Nasce, todavia, uma distorção: em espírito totalmente contrário ao voto de valor igual para todos, o §1º do artigo 45 manda às favas o sufrágio paritário ao impor piso (mínimo) de 8 Deputados Federais por estado e teto (máximo) de 70 Deputados. Com 513 vagas a serem preenchidas, São Paulo pode ter - no máximo - 13,6% de representação na Câmara dos Deputados (equivalente a 70 Deputados Federais), apesar de abrigar 21,8% de toda a população brasileira. Roraima, por outro lado, tem 1,5% dos representantes da “casa do povo” enquanto abriga - efetivamente - 0,3% da população. Consequentemente, o voto paulista vale um décimo do voto roraimense: enquanto São Paulo precisa juntar 313 mil eleitores para eleger um Deputado, Roraima precisa de apenas 37 mil. 

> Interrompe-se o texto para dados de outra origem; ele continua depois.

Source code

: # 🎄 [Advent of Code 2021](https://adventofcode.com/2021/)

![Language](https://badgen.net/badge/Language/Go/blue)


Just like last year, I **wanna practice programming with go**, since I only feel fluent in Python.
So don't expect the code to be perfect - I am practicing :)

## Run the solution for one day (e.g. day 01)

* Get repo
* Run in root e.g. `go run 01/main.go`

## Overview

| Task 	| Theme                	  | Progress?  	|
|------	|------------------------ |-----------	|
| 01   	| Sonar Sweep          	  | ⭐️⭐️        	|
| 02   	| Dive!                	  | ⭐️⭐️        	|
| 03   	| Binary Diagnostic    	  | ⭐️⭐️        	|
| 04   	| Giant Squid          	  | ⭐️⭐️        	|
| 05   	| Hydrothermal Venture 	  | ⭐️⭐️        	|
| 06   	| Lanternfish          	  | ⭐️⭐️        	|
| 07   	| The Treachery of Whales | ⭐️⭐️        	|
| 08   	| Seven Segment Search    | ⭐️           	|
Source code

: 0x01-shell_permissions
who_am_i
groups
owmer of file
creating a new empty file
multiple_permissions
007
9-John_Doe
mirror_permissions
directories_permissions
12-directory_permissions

Como resultante dessas distorções representativas, são explícitos os efeitos sobre a alocação de recursos no orçamento público e distribuição da arrecadação total entre os entes federados - por vezes, ainda, com direcionamento de verba orientada à perpetuação de oligarquias locais no poder em detrimento de atenção às reais necessidades do povo. E, obviamente, apesar de abrigar maior poder econômico, estados mais populosos também enfrentam uma série de problemas comuns a grandes centros urbanos, que - da mesma forma - necessitam de recursos para serem enfrentados; como a falta de regularização de moradias, a superlotação de infraestruturas de transporte, a deficiência de saneamento básico e até mesmo a falta de assistência a dependentes químicos e moradores de rua. O fato é que o Brasil é um país pobre, com dificuldades sociais nos seus centros urbanos e no seu interior; no Sul ou no Norte; e não há, por isso, particularidade regional suficiente a justificar grave sub-representação política de um brasileiro em face de outro. 

Note-se que a distorção da representatividade política de cidadãos de regiões diferentes não é exclusividade nacional: dentre 40 democracias do mundo, apenas 3 respeitam perfeitamente o princípio “um homem, um voto”. É comum que centros urbanos mais populosos sejam sub-representados no parlamento ante o peso político de regiões interioranas. O que gera preocupação é o grau desse desequilíbrio no peso de cada eleitor: enquanto países desenvolvidos apresentam índice de desproporcionalidade distrital de 1% a 3%, o Brasil destaca-se com 9%. Onde, afinal, está a linha para definir o limite razoável da desvalorização do peso do voto de Maria em face do peso do voto de João? 

A crise de representatividade política que vivemos não caiu dos céus: é fruto de décadas de rearranjos planejados e tratamentos diferenciados para beneficiar elites políticas locais em detrimento do cidadão comum. Já cabe ao amigo leitor malícia suficiente para distinguir o discurso de combate às desigualdades regionais do efetivo favorecimento de grupos políticos tradicionais e patrimonialistas - quiçá verdadeiras dinastias - protegidos por distorções eleitorais constitucionalizadas. É urgente Proposta de Emenda à Constituição para retirar o piso e o teto de representantes na Câmara dos Deputados, com automática revisão por Lei Complementar, a cada censo produzido, da correta divisão de vagas do parlamento em proporção à população de cada estado. Uma democracia saudável, afinal, clama pelo respeito ao indivíduo - a começar pelo valor de seu voto. 

*André Bolini é formado em Administração de Empresas (FGV-SP) e bacharel em Direito (USJT). É aluno do MBA Executivo em Corporate Finance (FGV) e do MBA Executivo de Agronegócios (USP/Esalq). Tem experiência como analista de crédito corporativo - atualmente focado no setor sucroalcooleiro.